- PROBLEM -
Below are the entries; state how many of their lines contain the string "changes", and nothing more.
DATA FOR THIS TASK section start
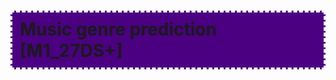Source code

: <h1> Music genre prediction [M1_27DS+] </h1>  
<style>
h1 {
  border: dashed white;
  padding: 10px 12px;
  background-color: indigo;
  position: static;
}
</style>

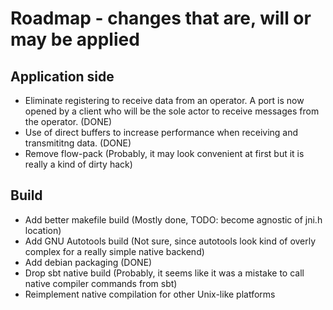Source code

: # Roadmap - changes that are, will or may be applied

## Application side
- Eliminate registering to receive data from an operator. A port is now opened by a client who will be the sole actor to receive messages from the operator. (DONE)
- Use of direct buffers to increase performance when receiving and transmititng data. (DONE)
- Remove flow-pack (Probably, it may look convenient at first but it is really a kind of dirty hack)

## Build
- Add better makefile build (Mostly done, TODO: become agnostic of jni.h location)
- Add GNU Autotools build (Not sure, since autotools look kind of overly complex for a really simple native backend)
- Add debian packaging (DONE)
- Drop sbt native build (Probably, it seems like it was a mistake to call native compiler commands from sbt)
- Reimplement native compilation for other Unix-like platforms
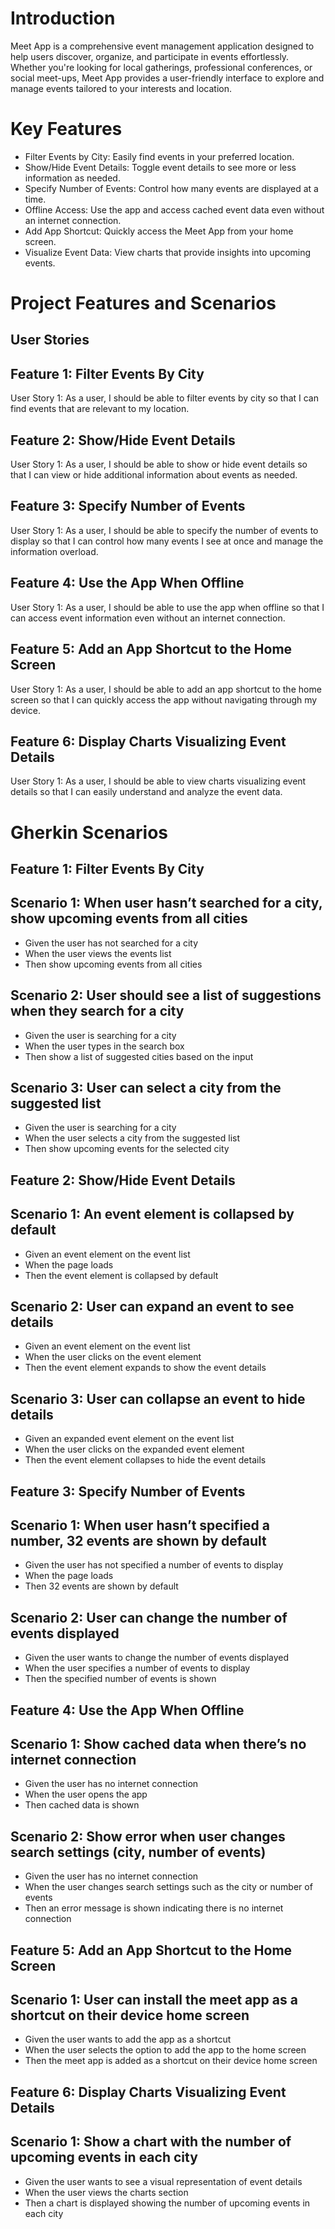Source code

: # Introduction
Meet App is a comprehensive event management application designed to help users discover, organize, and participate in events effortlessly. Whether you're looking for local gatherings, professional conferences, or social meet-ups, Meet App provides a user-friendly interface to explore and manage events tailored to your interests and location.

# Key Features
- Filter Events by City: Easily find events in your preferred location.
- Show/Hide Event Details: Toggle event details to see more or less information as needed.
- Specify Number of Events: Control how many events are displayed at a time.
- Offline Access: Use the app and access cached event data even without an internet connection.
- Add App Shortcut: Quickly access the Meet App from your home screen.
- Visualize Event Data: View charts that provide insights into upcoming events.


# Project Features and Scenarios

## User Stories

## Feature 1: Filter Events By City
User Story 1:
As a user, I should be able to filter events by city so that I can find events that are relevant to my location.

## Feature 2: Show/Hide Event Details
User Story 1:
As a user, I should be able to show or hide event details so that I can view or hide additional information about events as needed.

## Feature 3: Specify Number of Events
User Story 1:
As a user, I should be able to specify the number of events to display so that I can control how many events I see at once and manage the information overload.

## Feature 4: Use the App When Offline
User Story 1:
As a user, I should be able to use the app when offline so that I can access event information even without an internet connection.

## Feature 5: Add an App Shortcut to the Home Screen
User Story 1:
As a user, I should be able to add an app shortcut to the home screen so that I can quickly access the app without navigating through my device.

## Feature 6: Display Charts Visualizing Event Details
User Story 1:
As a user, I should be able to view charts visualizing event details so that I can easily understand and analyze the event data.

# Gherkin Scenarios

## Feature 1: Filter Events By City

## Scenario 1: When user hasn’t searched for a city, show upcoming events from all cities
- Given the user has not searched for a city
- When the user views the events list
- Then show upcoming events from all cities

## Scenario 2: User should see a list of suggestions when they search for a city
- Given the user is searching for a city
- When the user types in the search box
- Then show a list of suggested cities based on the input

## Scenario 3: User can select a city from the suggested list
- Given the user is searching for a city
- When the user selects a city from the suggested list
- Then show upcoming events for the selected city

## Feature 2: Show/Hide Event Details

## Scenario 1: An event element is collapsed by default
- Given an event element on the event list
- When the page loads
- Then the event element is collapsed by default

## Scenario 2: User can expand an event to see details
- Given an event element on the event list
- When the user clicks on the event element
- Then the event element expands to show the event details

## Scenario 3: User can collapse an event to hide details
- Given an expanded event element on the event list
- When the user clicks on the expanded event element
- Then the event element collapses to hide the event details

## Feature 3: Specify Number of Events

## Scenario 1: When user hasn’t specified a number, 32 events are shown by default
- Given the user has not specified a number of events to display
- When the page loads
- Then 32 events are shown by default

## Scenario 2: User can change the number of events displayed
- Given the user wants to change the number of events displayed
- When the user specifies a number of events to display
- Then the specified number of events is shown

## Feature 4: Use the App When Offline

## Scenario 1: Show cached data when there’s no internet connection
- Given the user has no internet connection
- When the user opens the app
- Then cached data is shown

## Scenario 2: Show error when user changes search settings (city, number of events)
- Given the user has no internet connection
- When the user changes search settings such as the city or number of events
- Then an error message is shown indicating there is no internet connection

## Feature 5: Add an App Shortcut to the Home Screen

## Scenario 1: User can install the meet app as a shortcut on their device home screen
- Given the user wants to add the app as a shortcut
- When the user selects the option to add the app to the home screen
- Then the meet app is added as a shortcut on their device home screen

## Feature 6: Display Charts Visualizing Event Details

## Scenario 1: Show a chart with the number of upcoming events in each city
- Given the user wants to see a visual representation of event details
- When the user views the charts section
- Then a chart is displayed showing the number of upcoming events in each city
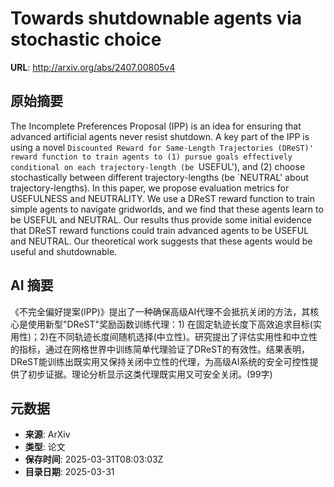 # Towards shutdownable agents via stochastic choice

**URL**: http://arxiv.org/abs/2407.00805v4

## 原始摘要

The Incomplete Preferences Proposal (IPP) is an idea for ensuring that
advanced artificial agents never resist shutdown. A key part of the IPP is
using a novel `Discounted Reward for Same-Length Trajectories (DReST)' reward
function to train agents to (1) pursue goals effectively conditional on each
trajectory-length (be `USEFUL'), and (2) choose stochastically between
different trajectory-lengths (be `NEUTRAL' about trajectory-lengths). In this
paper, we propose evaluation metrics for USEFULNESS and NEUTRALITY. We use a
DReST reward function to train simple agents to navigate gridworlds, and we
find that these agents learn to be USEFUL and NEUTRAL. Our results thus provide
some initial evidence that DReST reward functions could train advanced agents
to be USEFUL and NEUTRAL. Our theoretical work suggests that these agents would
be useful and shutdownable.


## AI 摘要

《不完全偏好提案(IPP)》提出了一种确保高级AI代理不会抵抗关闭的方法，其核心是使用新型"DReST"奖励函数训练代理：1) 在固定轨迹长度下高效追求目标(实用性)；2)在不同轨迹长度间随机选择(中立性)。研究提出了评估实用性和中立性的指标，通过在网格世界中训练简单代理验证了DReST的有效性。结果表明，DReST能训练出既实用又保持关闭中立性的代理，为高级AI系统的安全可控性提供了初步证据。理论分析显示这类代理既实用又可安全关闭。(99字)

## 元数据

- **来源**: ArXiv
- **类型**: 论文
- **保存时间**: 2025-03-31T08:03:03Z
- **目录日期**: 2025-03-31
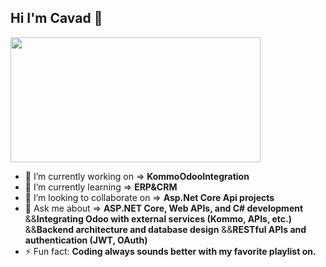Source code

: ## Hi I'm Cavad 👋

<img src="images/tumblr_58dcc5448039bfbf41a16a467a13988e_c5c231d2_640.gif" width="400" height="200"/>




- 🔭 I’m currently working on =>
**KommoOdooIntegration**
- 🌱 I’m currently learning =>
**ERP&CRM**
- 👯 I’m looking to collaborate on =>
**Asp.Net Core Api projects**
- 💬 Ask me about =>
**ASP.NET Core, Web APIs, and C# development**
&&**Integrating Odoo with external services (Kommo, APIs, etc.)**
&&**Backend architecture and database design**
&&**RESTful APIs and authentication (JWT, OAuth)**
- ⚡ Fun fact:
**Coding always sounds better with my favorite playlist on.**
DATA FOR THIS TASK section end
- RESULT FOR THIS EXERCISE -
3